Date de publication du RFC : Juin 2022
Auteur(s) du RFC : M. Bishop (Akamai)
Chemin des normes
Réalisé dans le cadre du groupe de travail IETF quic
Première rédaction de cet article le 7 juin 2022


Le protocole de transport QUIC, bien que permettant plusieurs protocoles applicatifs au-dessus de lui, a été surtout conçu pour HTTP. Il est donc logique que le premier protocole applicatif tournant sur QUIC et normalisé soit HTTP. Voici donc HTTP/3, la nouvelle version d'HTTP, et la première qui tourne sur QUIC, les précédentes tournant sur TCP (et, souvent, sur TLS sur TCP). À part l'utilisation de QUIC, HTTP/3 est très proche de HTTP/2.

Un petit point d'histoire sur HTTP : la version 1.1 (dont la norme précédente datait de 2014) utilise du texte, ce qui est pratique pour les humains (on peut se servir de netcat ou telnet comme client HTTP), mais moins pour les programmes. En outre, il n'a aucun multiplexage, encourageant les auteurs de navigateurs à ouvrir plusieurs connexions TCP simultanées avec le serveur, connexions qui ne partagent pas d'information entre elles et sont donc inefficaces. La version 2 de HTTP (RFC 9113) est binaire et donc plus efficace, et elle inclut du multiplexage. Par contre, les limites de TCP (une perte de paquet va affecter toutes les ressources en cours de transfert, une ressource lente peut bloquer une rapide, etc) s'appliquent toujours. D'où le passage à QUIC pour HTTP/3. QUIC améliore la latence, notamment grâce à la fusion avec TLS, et fournit du « vrai » multiplexage. Autrement, HTTP/3 est très proche de HTTP/2, mais il est plus simple, puisque le multiplexage est délégué à la couche transport.

QUIC offre en effet plusieurs fonctions très pratiques pour HTTP/3, notamment le multiplexage (complet : plus de head-of-line blocking), le contrôle de débit par ruisseau et pas par connexion entière, et l'établissement de connexion à faible latence. QUIC a été conçu en pensant à HTTP et aux problèmes spécifiques du Web.

Nous avons maintenant toute une panoplie de versions de HTTP, du HTTP/1.1 du RFC 9112 et suivants, au HTTP/2 du RFC 9113, puis désormais à notre HTTP/3. De même que HTTP/2 n'a pas supprimé HTTP/1, HTTP/3 ne supprimera pas HTTP/2, ne serait-ce que parce qu'il existe encore beaucoup de réseaux mal gérés et/ou restrictifs, où QUIC ne passe pas. Toutes ces versions de HTTP ont en commun les mêmes sémantiques, décrites dans le RFC 9110.

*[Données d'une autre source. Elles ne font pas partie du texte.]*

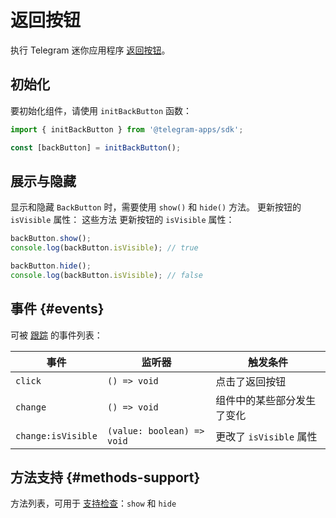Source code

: # 返回按钮

执行 Telegram 迷你应用程序 [返回按钮](.../.../.../.../platform/back-button.md)。

## 初始化

要初始化组件，请使用 `initBackButton` 函数：

```typescript
import { initBackButton } from '@telegram-apps/sdk';

const [backButton] = initBackButton();  
```

## 展示与隐藏

显示和隐藏 `BackButton` 时，需要使用 `show()` 和 `hide()` 方法。
更新按钮的 `isVisible` 属性： 这些方法
更新按钮的 `isVisible` 属性：

```typescript
backButton.show();
console.log(backButton.isVisible); // true  

backButton.hide();
console.log(backButton.isVisible); // false  
```

## 事件 {#events}

可被 [跟踪](#events) 的事件列表：

| 事件                 | 监听器                        | 触发条件               |
| ------------------ | -------------------------- | ------------------ |
| `click`            | `() => void`               | 点击了返回按钮            |
| `change`           | `() => void`               | 组件中的某些部分发生了变化      |
| `change:isVisible` | `(value: boolean) => void` | 更改了 `isVisible` 属性 |

## 方法支持 {#methods-support}

方法列表，可用于 [支持检查](#methods-support)：`show` 和 `hide`
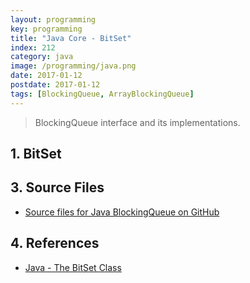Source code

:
 ```yaml
---
layout: programming
key: programming
title: "Java Core - BitSet"
index: 212
category: java
image: /programming/java.png
date: 2017-01-12
postdate: 2017-01-12
tags: [BlockingQueue, ArrayBlockingQueue]
---
```


> BlockingQueue interface and its implementations.

## 1. BitSet



## 3. Source Files
* [Source files for Java BlockingQueue on GitHub](https://github.com/jojozhuang/java-programming/tree/master/java-blockingqueue)

## 4. References
* [Java - The BitSet Class](https://www.tutorialspoint.com/java/java_bitset_class.htm)
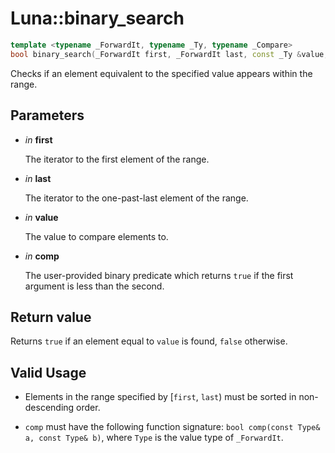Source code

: # Luna::binary_search

```c++
template <typename _ForwardIt, typename _Ty, typename _Compare>
bool binary_search(_ForwardIt first, _ForwardIt last, const _Ty &value, _Compare comp)
```

Checks if an element equivalent to the specified value appears within the range. 



## Parameters
* *in* **first**

    The iterator to the first element of the range. 

* *in* **last**

    The iterator to the one-past-last element of the range. 

* *in* **value**

    The value to compare elements to. 

* *in* **comp**

    The user-provided binary predicate which returns `​true` if the first argument is less than the second. 

## Return value
Returns `true` if an element equal to `value` is found, `false` otherwise. 

## Valid Usage
* Elements in the range specified by [`first`, `last`) must be sorted in non-descending order.

* `comp` must have the following function signature: `bool comp(const Type& a, const Type& b)`, where `Type` is the value type of `_ForwardIt`. 

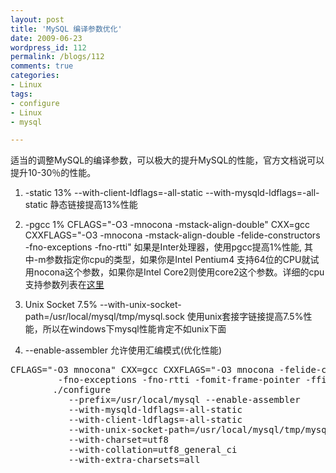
 ```yaml
---
layout: post
title: 'MySQL 编译参数优化'
date: 2009-06-23
wordpress_id: 112
permalink: /blogs/112
comments: true
categories:
- Linux
tags:
- configure
- Linux
- mysql

---
```

适当的调整MySQL的编译参数，可以极大的提升MySQL的性能，官方文档说可以提升10-30％的性能。

1. -static  13%
   --with-client-ldflags=-all-static
   --with-mysqld-ldflags=-all-static
静态链接提高13%性能

2. -pgcc  1%
   CFLAGS="-O3 -mnocona -mstack-align-double" CXX=gcc 
     CXXFLAGS="-O3 -mnocona -mstack-align-double 
     -felide-constructors -fno-exceptions -fno-rtti"
如果是Inter处理器，使用pgcc提高1%性能, 其中-m参数指定你cpu的类型，如果你是Intel Pentium4 支持64位的CPU就试用nocona这个参数，如果你是Intel Core2则使用core2这个参数。详细的cpu支持参数列表在<a href="http://gcc.gnu.org/onlinedocs/gcc-4.4.0/gcc/i386-and-x86_002d64-Options.html#i386-and-x86_002d64-Options" target="_blank">这里</a>

3. Unix Socket  7.5%
   --with-unix-socket-path=/usr/local/mysql/tmp/mysql.sock
使用unix套接字链接提高7.5%性能，所以在windows下mysql性能肯定不如unix下面

4. --enable-assembler
允许使用汇编模式(优化性能)

<pre class="prettyprint linenums">
CFLAGS="-O3 mnocona" CXX=gcc CXXFLAGS="-O3 mnocona -felide-constructors 
         -fno-exceptions -fno-rtti -fomit-frame-pointer -ffixed-ebp"
        ./configure 
           --prefix=/usr/local/mysql --enable-assembler 
           --with-mysqld-ldflags=-all-static
           --with-client-ldflags=-all-static
           --with-unix-socket-path=/usr/local/mysql/tmp/mysql.sock
           --with-charset=utf8
           --with-collation=utf8_general_ci
           --with-extra-charsets=all
</pre>
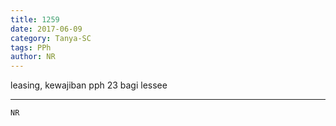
 ```yaml
---
title: 1259
date: 2017-06-09
category: Tanya-SC
tags: PPh
author: NR
---
```


leasing, kewajiban pph 23 bagi lessee

---



`NR`
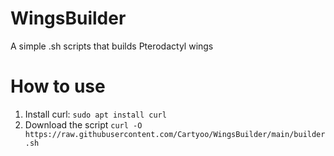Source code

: # WingsBuilder
A simple .sh scripts that builds Pterodactyl wings

# How to use
1. Install curl:
```sudo apt install curl```
2. Download the script
```curl -O https://raw.githubusercontent.com/Cartyoo/WingsBuilder/main/builder.sh```
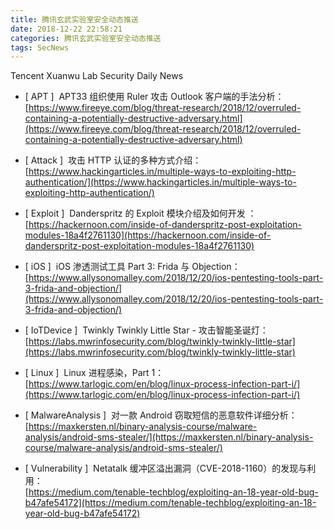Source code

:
 ```yaml
---
title: 腾讯玄武实验室安全动态推送
date: 2018-12-22 22:58:21
categories: 腾讯玄武实验室安全动态推送
tags: SecNews
---
```


Tencent Xuanwu Lab Security Daily News  
* [ APT ]  APT33 组织使用 Ruler 攻击 Outlook 客户端的手法分析：   
[https://www.fireeye.com/blog/threat-research/2018/12/overruled-containing-a-potentially-destructive-adversary.html](https://www.fireeye.com/blog/threat-research/2018/12/overruled-containing-a-potentially-destructive-adversary.html)  

* [ Attack ]  攻击 HTTP 认证的多种方式介绍：   
[https://www.hackingarticles.in/multiple-ways-to-exploiting-http-authentication/](https://www.hackingarticles.in/multiple-ways-to-exploiting-http-authentication/)  

* [ Exploit ]  Danderspritz 的 Exploit 模块介绍及如何开发 ：   
[https://hackernoon.com/inside-of-danderspritz-post-exploitation-modules-18a4f2761130](https://hackernoon.com/inside-of-danderspritz-post-exploitation-modules-18a4f2761130)  

* [ iOS ]  iOS 渗透测试工具 Part 3: Frida 与 Objection：   
[https://www.allysonomalley.com/2018/12/20/ios-pentesting-tools-part-3-frida-and-objection/](https://www.allysonomalley.com/2018/12/20/ios-pentesting-tools-part-3-frida-and-objection/)  

* [ IoTDevice ]  Twinkly Twinkly Little Star - 攻击智能圣诞灯：   
[https://labs.mwrinfosecurity.com/blog/twinkly-twinkly-little-star](https://labs.mwrinfosecurity.com/blog/twinkly-twinkly-little-star)  

* [ Linux ]  Linux 进程感染，Part 1：   
[https://www.tarlogic.com/en/blog/linux-process-infection-part-i/](https://www.tarlogic.com/en/blog/linux-process-infection-part-i/)  

* [ MalwareAnalysis ]  对一款 Android 窃取短信的恶意软件详细分析：  
[https://maxkersten.nl/binary-analysis-course/malware-analysis/android-sms-stealer/](https://maxkersten.nl/binary-analysis-course/malware-analysis/android-sms-stealer/)  

* [ Vulnerability ]  Netatalk 缓冲区溢出漏洞（CVE-2018-1160）的发现与利用：   
[https://medium.com/tenable-techblog/exploiting-an-18-year-old-bug-b47afe54172](https://medium.com/tenable-techblog/exploiting-an-18-year-old-bug-b47afe54172)  

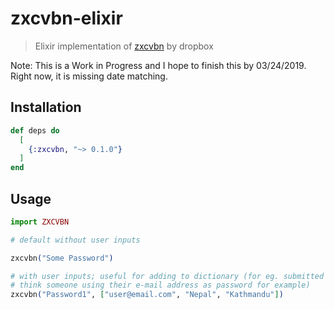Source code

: # zxcvbn-elixir
> Elixir implementation of [zxcvbn](https://github.com/dropbox/zxcvbn) by dropbox

Note: This is a Work in Progress and I hope to finish this by 03/24/2019. Right now, it is missing date matching.

## Installation

```elixir
def deps do
  [
    {:zxcvbn, "~> 0.1.0"}
  ]
end
```

## Usage

```elixir
import ZXCVBN

# default without user inputs

zxcvbn("Some Password")

# with user inputs; useful for adding to dictionary (for eg. submitted form inputs;
# think someone using their e-mail address as password for example)
zxcvbn("Password1", ["user@email.com", "Nepal", "Kathmandu"])
```
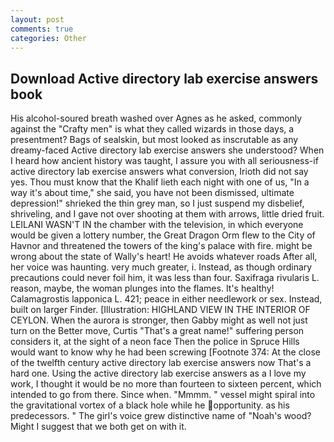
 ```yaml
---
layout: post
comments: true
categories: Other
---
```


## Download Active directory lab exercise answers book

His alcohol-soured breath washed over Agnes as he asked, commonly against the "Crafty men" is what they called wizards in those days, a presentment? Bags of sealskin, but most looked as inscrutable as any dreamy-faced Active directory lab exercise answers she understood? When I heard how ancient history was taught, I assure you with all seriousness-if active directory lab exercise answers what conversion, Irioth did not say yes. Thou must know that the Khalif lieth each night with one of us, "In a way it's about time," she said, you have not been dismissed, ultimate depression!" shrieked the thin grey man, so I just suspend my disbelief, shriveling, and I gave not over shooting at them with arrows, little dried fruit. LEILANI WASN'T IN the chamber with the television, in which everyone would be given a lottery number, the Great Dragon Orm flew to the City of Havnor and threatened the towers of the king's palace with fire. might be wrong about the state of Wally's heart! He avoids whatever roads After all, her voice was haunting. very much greater, i. Instead, as though ordinary precautions could never foil him, it was less than four. Saxifraga rivularis L. reason, maybe, the woman plunges into the flames. It's healthy! Calamagrostis lapponica L. 421; peace in either needlework or sex. Instead, built on larger Finder. [Illustration: HIGHLAND VIEW IN THE INTERIOR OF CEYLON. When the aurora is stronger, then Gabby might as well not just turn on the Better move, Curtis "That's a great name!" suffering person considers it, at the sight of a neon face Then the police in Spruce Hills would want to know why he had been screwing [Footnote 374: At the close of the twelfth century active directory lab exercise answers now That's a hard one. Using the active directory lab exercise answers as a I love my work, I thought it would be no more than fourteen to sixteen percent, which intended to go from there. Since when. "Mmmm. " vessel might spiral into the gravitational vortex of a black hole while he opportunity. as his predecessors. " The girl's voice grew distinctive name of "Noah's wood? Might I suggest that we both get on with it.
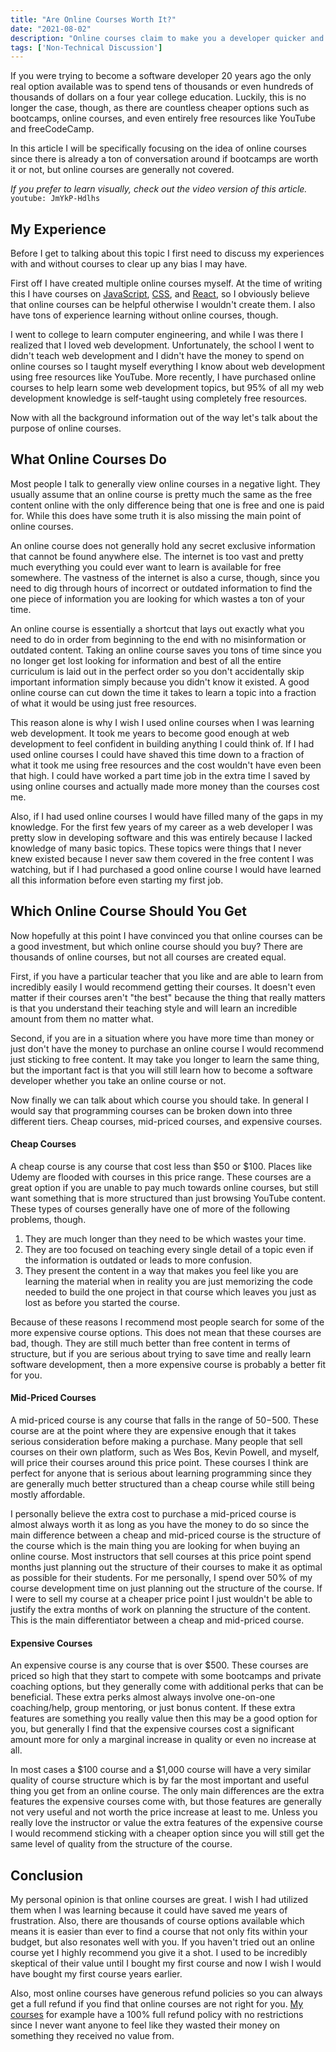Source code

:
 ```yaml
---
title: "Are Online Courses Worth It?"
date: "2021-08-02"
description: "Online courses claim to make you a developer quicker and easier, but are they worth the sometimes astronomical cost?"
tags: ['Non-Technical Discussion']
---
```


If you were trying to become a software developer 20 years ago the only real option available was to spend tens of thousands or even hundreds of thousands of dollars on a four year college education. Luckily, this is no longer the case, though, as there are countless cheaper options such as bootcamps, online courses, and even entirely free resources like YouTube and freeCodeCamp.

In this article I will be specifically focusing on the idea of online courses since there is already a ton of conversation around if bootcamps are worth it or not, but online courses are generally not covered.

*If you prefer to learn visually, check out the video version of this article.*
`youtube: JmYkP-Hdlhs`

## My Experience

Before I get to talking about this topic I first need to discuss my experiences with and without courses to clear up any bias I may have.

First off I have created multiple online courses myself. At the time of writing this I have courses on [JavaScript](https://javascriptsimplified.com), [CSS](https://courses.webdevsimplified.com/learn-css-today), and [React](https://courses.webdevsimplified.com/learn-react-today), so I obviously believe that online courses can be helpful otherwise I wouldn't create them. I also have tons of experience learning without online courses, though.

I went to college to learn computer engineering, and while I was there I realized that I loved web development. Unfortunately, the school I went to didn't teach web development and I didn't have the money to spend on online courses so I taught myself everything I know about web development using free resources like YouTube. More recently, I have purchased online courses to help learn some web development topics, but 95% of all my web development knowledge is self-taught using completely free resources.

Now with all the background information out of the way let's talk about the purpose of online courses.

## What Online Courses Do

Most people I talk to generally view online courses in a negative light. They usually assume that an online course is pretty much the same as the free content online with the only difference being that one is free and one is paid for. While this does have some truth it is also missing the main point of online courses.

An online course does not generally hold any secret exclusive information that cannot be found anywhere else. The internet is too vast and pretty much everything you could ever want to learn is available for free somewhere. The vastness of the internet is also a curse, though, since you need to dig through hours of incorrect or outdated information to find the one piece of information you are looking for which wastes a ton of your time.

An online course is essentially a shortcut that lays out exactly what you need to do in order from beginning to the end with no misinformation or outdated content. Taking an online course saves you tons of time since you no longer get lost looking for information and best of all the entire curriculum is laid out in the perfect order so you don't accidentally skip important information simply because you didn't know it existed. A good online course can cut down the time it takes to learn a topic into a fraction of what it would be using just free resources.

This reason alone is why I wish I used online courses when I was learning web development. It took me years to become good enough at web development to feel confident in building anything I could think of. If I had used online courses I could have shaved this time down to a fraction of what it took me using free resources and the cost wouldn't have even been that high. I could have worked a part time job in the extra time I saved by using online courses and actually made more money than the courses cost me.

Also, if I had used online courses I would have filled many of the gaps in my knowledge. For the first few years of my career as a web developer I was pretty slow in developing software and this was entirely because I lacked knowledge of many basic topics. These topics were things that I never knew existed because I never saw them covered in the free content I was watching, but if I had purchased a good online course I would have learned all this information before even starting my first job.

## Which Online Course Should You Get

Now hopefully at this point I have convinced you that online courses can be a good investment, but which online course should you buy? There are thousands of online courses, but not all courses are created equal.

First, if you have a particular teacher that you like and are able to learn from incredibly easily I would recommend getting their courses. It doesn't even matter if their courses aren't "the best" because the thing that really matters is that you understand their teaching style and will learn an incredible amount from them no matter what.

Second, if you are in a situation where you have more time than money or just don't have the money to purchase an online course I would recommend just sticking to free content. It may take you longer to learn the same thing, but the important fact is that you will still learn how to become a software developer whether you take an online course or not.

Now finally we can talk about which course you should take. In general I would say that programming courses can be broken down into three different tiers. Cheap courses, mid-priced courses, and expensive courses.

#### Cheap Courses

A cheap course is any course that cost less than $50 or $100. Places like Udemy are flooded with courses in this price range. These courses are a great option if you are unable to pay much towards online courses, but still want something that is more structured than just browsing YouTube content. These types of courses generally have one of more of the following problems, though. 

1. They are much longer than they need to be which wastes your time.
2. They are too focused on teaching every single detail of a topic even if the information is outdated or leads to more confusion.
3. They present the content in a way that makes you feel like you are learning the material when in reality you are just memorizing the code needed to build the one project in that course which leaves you just as lost as before you started the course.

Because of these reasons I recommend most people search for some of the more expensive course options. This does not mean that these courses are bad, though. They are still much better than free content in terms of structure, but if you are serious about trying to save time and really learn software development, then a more expensive course is probably a better fit for you.

#### Mid-Priced Courses

A mid-priced course is any course that falls in the range of $50-$500. These course are at the point where they are expensive enough that it takes serious consideration before making a purchase. Many people that sell courses on their own platform, such as Wes Bos, Kevin Powell, and myself, will price their courses around this price point. These courses I think are perfect for anyone that is serious about learning programming since they are generally much better structured than a cheap course while still being mostly affordable.

I personally believe the extra cost to purchase a mid-priced course is almost always worth it as long as you have the money to do so since the main difference between a cheap and mid-priced course is the structure of the course which is the main thing you are looking for when buying an online course. Most instructors that sell courses at this price point spend months just planning out the structure of their courses to make it as optimal as possible for their students. For me personally, I spend over 50% of my course development time on just planning out the structure of the course. If I were to sell my course at a cheaper price point I just wouldn't be able to justify the extra months of work on planning the structure of the content. This is the main differentiator between a cheap and mid-priced course.

#### Expensive Courses

An expensive course is any course that is over $500. These courses are priced so high that they start to compete with some bootcamps and private coaching options, but they generally come with additional perks that can be beneficial. These extra perks almost always involve one-on-one coaching/help, group mentoring, or just bonus content. If these extra features are something you really value then this may be a good option for you, but generally I find that the expensive courses cost a significant amount more for only a marginal increase in quality or even no increase at all.

In most cases a $100 course and a $1,000 course will have a very similar quality of course structure which is by far the most important and useful thing you get from an online course. The only main differences are the extra features the expensive courses come with, but those features are generally not very useful and not worth the price increase at least to me. Unless you really love the instructor or value the extra features of the expensive course I would recommend sticking with a cheaper option since you will still get the same level of quality from the structure of the course.

## Conclusion

My personal opinion is that online courses are great. I wish I had utilized them when I was learning because it could have saved me years of frustration. Also, there are thousands of course options available which means it is easier than ever to find a course that not only fits within your budget, but also resonates well with you. If you haven't tried out an online course yet I highly recommend you give it a shot. I used to be incredibly skeptical of their value until I bought my first course and now I wish I would have bought my first course years earlier.

Also, most online courses have generous refund policies so you can always get a full refund if you find that online courses are not right for you. [My courses](https://courses.webdevsimplified.com) for example have a 100% full refund policy with no restrictions since I never want anyone to feel like they wasted their money on something they received no value from.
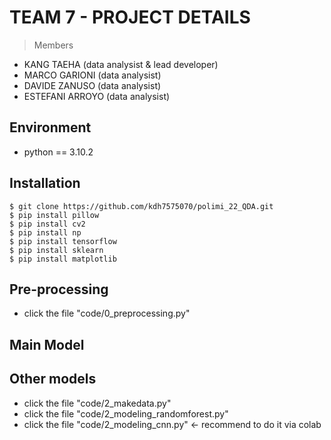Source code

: # TEAM 7 - PROJECT DETAILS <br>

> Members <br>
>
* KANG TAEHA (data analysist & lead developer)
* MARCO GARIONI (data analysist)
* DAVIDE ZANUSO (data analysist)
* ESTEFANI ARROYO (data analysist)

## Environment 
* python == 3.10.2

## Installation
```shell
$ git clone https://github.com/kdh7575070/polimi_22_QDA.git
$ pip install pillow
$ pip install cv2
$ pip install np
$ pip install tensorflow
$ pip install sklearn
$ pip install matplotlib
```

## Pre-processing
* click the file "code/0_preprocessing.py"

## Main Model

## Other models
* click the file "code/2_makedata.py"
* click the file "code/2_modeling_randomforest.py"
* click the file "code/2_modeling_cnn.py" <- recommend to do it via colab
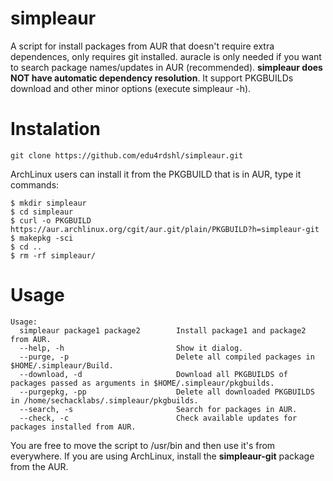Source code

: # simpleaur
A script for install packages from AUR that doesn't require extra dependences, only requires git installed. auracle is only needed if you want to search package names/updates in AUR (recommended). **simpleaur does NOT have automatic dependency resolution**. It support PKGBUILDs download and other minor options (execute simpleaur -h).

# Instalation
`git clone https://github.com/edu4rdshl/simpleaur.git`

ArchLinux users can install it from the PKGBUILD that is in AUR, type it commands:

```
$ mkdir simpleaur
$ cd simpleaur
$ curl -o PKGBUILD https://aur.archlinux.org/cgit/aur.git/plain/PKGBUILD?h=simpleaur-git
$ makepkg -sci
$ cd ..
$ rm -rf simpleaur/
```
# Usage

```
Usage:
  simpleaur package1 package2        Install package1 and package2 from AUR.
  --help, -h                         Show it dialog.
  --purge, -p                        Delete all compiled packages in $HOME/.simpleaur/Build.
  --download, -d                     Download all PKGBUILDS of packages passed as arguments in $HOME/.simpleaur/pkgbuilds.
  --purgepkg, -pp                    Delete all downloaded PKGBUILDS in /home/sechacklabs/.simpleaur/pkgbuilds.
  --search, -s                       Search for packages in AUR.
  --check, -c                        Check available updates for packages installed from AUR.
```

You are free to move the script to /usr/bin and then use it's from everywhere. If you are using ArchLinux, install the <b>simpleaur-git</b> package from the AUR.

La section 2 du RFC fait un panorama général de HTTP/3. Quand le client HTTP sait (on verra plus tard comment il peut savoir) que le serveur fait du HTTP/3, il ouvre une connexion QUIC avec ce serveur. QUIC fera le gros du travail. À l'intérieur de chaque ruisseau QUIC, il y aura un seul couple requête/réponse HTTP. La requête et la réponse seront placées dans des trames QUIC de type STREAM (les trames de contenu dans QUIC). À l'intérieur des trames QUIC, il y aura des trames HTTP, dont deux types sont particulièrement importants, HEADERS et DATA. QUIC étant ce qu'il est, chaque couple requête/réponse est séparé et, par exemple, la lenteur à envoyer une réponse n'affectera pas les autres requêtes, mêmes envoyées après celle qui a du mal à avoir une réponse. (Il y a aussi la possibilité pour le serveur d'envoyer des données spontanément, avec les trames HTTP de type PUSH_PROMISE et quelques autres.) Les requêtes et les réponses ont un encodage binaire comme en HTTP/2, et sont comprimées avec QPACK (RFC 9114), alors que HTTP/2 utilisait HPACK (qui nécessitait une transmission ordonnées des octets, qui n'existe plus dans une connexion QUIC).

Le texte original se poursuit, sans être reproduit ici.